◆ ABOUT THIS EXERCISE
Once you have located the line containing "User-level threads do" in the material below, return it exactly along with each line after it through the line containing "System threads leave".

☆ ☆ ☆ ☆ ☆ ☆ ☆

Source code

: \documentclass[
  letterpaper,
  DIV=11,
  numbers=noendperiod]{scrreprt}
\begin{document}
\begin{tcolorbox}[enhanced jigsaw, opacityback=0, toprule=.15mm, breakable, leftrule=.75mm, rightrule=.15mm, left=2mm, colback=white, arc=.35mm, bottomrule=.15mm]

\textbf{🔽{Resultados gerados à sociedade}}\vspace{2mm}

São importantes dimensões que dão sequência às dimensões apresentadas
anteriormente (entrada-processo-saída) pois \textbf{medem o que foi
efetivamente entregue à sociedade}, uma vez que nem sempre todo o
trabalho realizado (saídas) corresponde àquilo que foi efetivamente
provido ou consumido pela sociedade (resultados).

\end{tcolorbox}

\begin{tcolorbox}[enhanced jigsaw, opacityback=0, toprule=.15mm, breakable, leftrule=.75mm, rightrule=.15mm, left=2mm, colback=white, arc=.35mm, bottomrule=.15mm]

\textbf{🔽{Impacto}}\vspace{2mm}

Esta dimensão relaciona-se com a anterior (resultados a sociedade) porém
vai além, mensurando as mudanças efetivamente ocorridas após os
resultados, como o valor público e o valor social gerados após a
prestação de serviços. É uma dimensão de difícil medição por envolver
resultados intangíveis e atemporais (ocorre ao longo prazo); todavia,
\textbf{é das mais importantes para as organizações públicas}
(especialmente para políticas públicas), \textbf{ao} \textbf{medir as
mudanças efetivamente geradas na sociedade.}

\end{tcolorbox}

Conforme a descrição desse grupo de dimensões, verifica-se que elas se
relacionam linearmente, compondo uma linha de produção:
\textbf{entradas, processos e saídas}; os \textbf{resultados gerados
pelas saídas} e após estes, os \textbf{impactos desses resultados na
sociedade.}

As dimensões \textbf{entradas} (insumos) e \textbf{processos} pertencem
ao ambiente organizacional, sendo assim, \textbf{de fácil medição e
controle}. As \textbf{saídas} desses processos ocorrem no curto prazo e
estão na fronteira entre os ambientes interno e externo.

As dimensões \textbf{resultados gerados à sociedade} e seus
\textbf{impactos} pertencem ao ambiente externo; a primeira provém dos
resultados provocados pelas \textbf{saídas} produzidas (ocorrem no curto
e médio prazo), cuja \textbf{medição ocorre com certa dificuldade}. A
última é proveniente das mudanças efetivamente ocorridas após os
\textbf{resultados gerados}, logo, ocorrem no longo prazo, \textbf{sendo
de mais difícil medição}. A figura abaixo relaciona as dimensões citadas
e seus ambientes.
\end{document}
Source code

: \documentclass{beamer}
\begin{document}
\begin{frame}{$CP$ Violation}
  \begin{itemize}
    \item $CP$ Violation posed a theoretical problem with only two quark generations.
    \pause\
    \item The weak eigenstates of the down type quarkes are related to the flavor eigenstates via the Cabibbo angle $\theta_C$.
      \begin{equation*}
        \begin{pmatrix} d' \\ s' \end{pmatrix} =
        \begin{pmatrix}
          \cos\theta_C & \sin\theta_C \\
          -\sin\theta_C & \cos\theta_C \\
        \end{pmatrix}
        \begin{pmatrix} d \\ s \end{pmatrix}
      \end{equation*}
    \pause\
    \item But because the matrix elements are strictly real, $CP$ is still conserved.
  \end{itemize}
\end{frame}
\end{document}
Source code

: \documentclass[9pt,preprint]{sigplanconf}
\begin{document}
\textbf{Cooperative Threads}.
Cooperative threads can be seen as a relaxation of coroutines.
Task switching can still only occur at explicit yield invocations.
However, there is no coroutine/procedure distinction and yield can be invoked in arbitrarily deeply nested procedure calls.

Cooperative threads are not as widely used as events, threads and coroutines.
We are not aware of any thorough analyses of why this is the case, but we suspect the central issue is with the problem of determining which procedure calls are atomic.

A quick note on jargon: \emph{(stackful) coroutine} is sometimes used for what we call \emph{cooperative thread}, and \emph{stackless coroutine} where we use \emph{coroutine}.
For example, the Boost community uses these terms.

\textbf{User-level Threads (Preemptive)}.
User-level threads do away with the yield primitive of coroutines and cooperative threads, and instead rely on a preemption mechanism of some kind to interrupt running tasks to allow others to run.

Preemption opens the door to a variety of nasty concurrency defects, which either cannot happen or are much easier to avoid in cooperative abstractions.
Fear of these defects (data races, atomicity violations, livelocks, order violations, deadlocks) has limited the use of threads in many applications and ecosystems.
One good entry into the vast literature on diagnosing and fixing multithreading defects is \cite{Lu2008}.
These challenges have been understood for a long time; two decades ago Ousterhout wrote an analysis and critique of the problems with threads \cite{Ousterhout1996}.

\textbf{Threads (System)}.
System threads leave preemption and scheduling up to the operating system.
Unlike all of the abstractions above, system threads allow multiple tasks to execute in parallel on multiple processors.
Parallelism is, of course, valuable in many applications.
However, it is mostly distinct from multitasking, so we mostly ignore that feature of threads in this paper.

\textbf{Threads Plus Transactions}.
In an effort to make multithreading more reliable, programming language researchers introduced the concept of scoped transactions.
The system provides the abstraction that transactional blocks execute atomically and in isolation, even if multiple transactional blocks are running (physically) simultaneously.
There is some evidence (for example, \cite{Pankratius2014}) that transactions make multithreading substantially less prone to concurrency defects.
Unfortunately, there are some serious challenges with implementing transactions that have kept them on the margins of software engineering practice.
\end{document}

☆ ☆ ☆ ☆ ☆ ☆ ☆

◆ SOLUTION TO THIS EXERCISE
User-level threads do away with the yield primitive of coroutines and cooperative threads, and instead rely on a preemption mechanism of some kind to interrupt running tasks to allow others to run.

Preemption opens the door to a variety of nasty concurrency defects, which either cannot happen or are much easier to avoid in cooperative abstractions.
Fear of these defects (data races, atomicity violations, livelocks, order violations, deadlocks) has limited the use of threads in many applications and ecosystems.
One good entry into the vast literature on diagnosing and fixing multithreading defects is \cite{Lu2008}.
These challenges have been understood for a long time; two decades ago Ousterhout wrote an analysis and critique of the problems with threads \cite{Ousterhout1996}.

\textbf{Threads (System)}.
System threads leave preemption and scheduling up to the operating system.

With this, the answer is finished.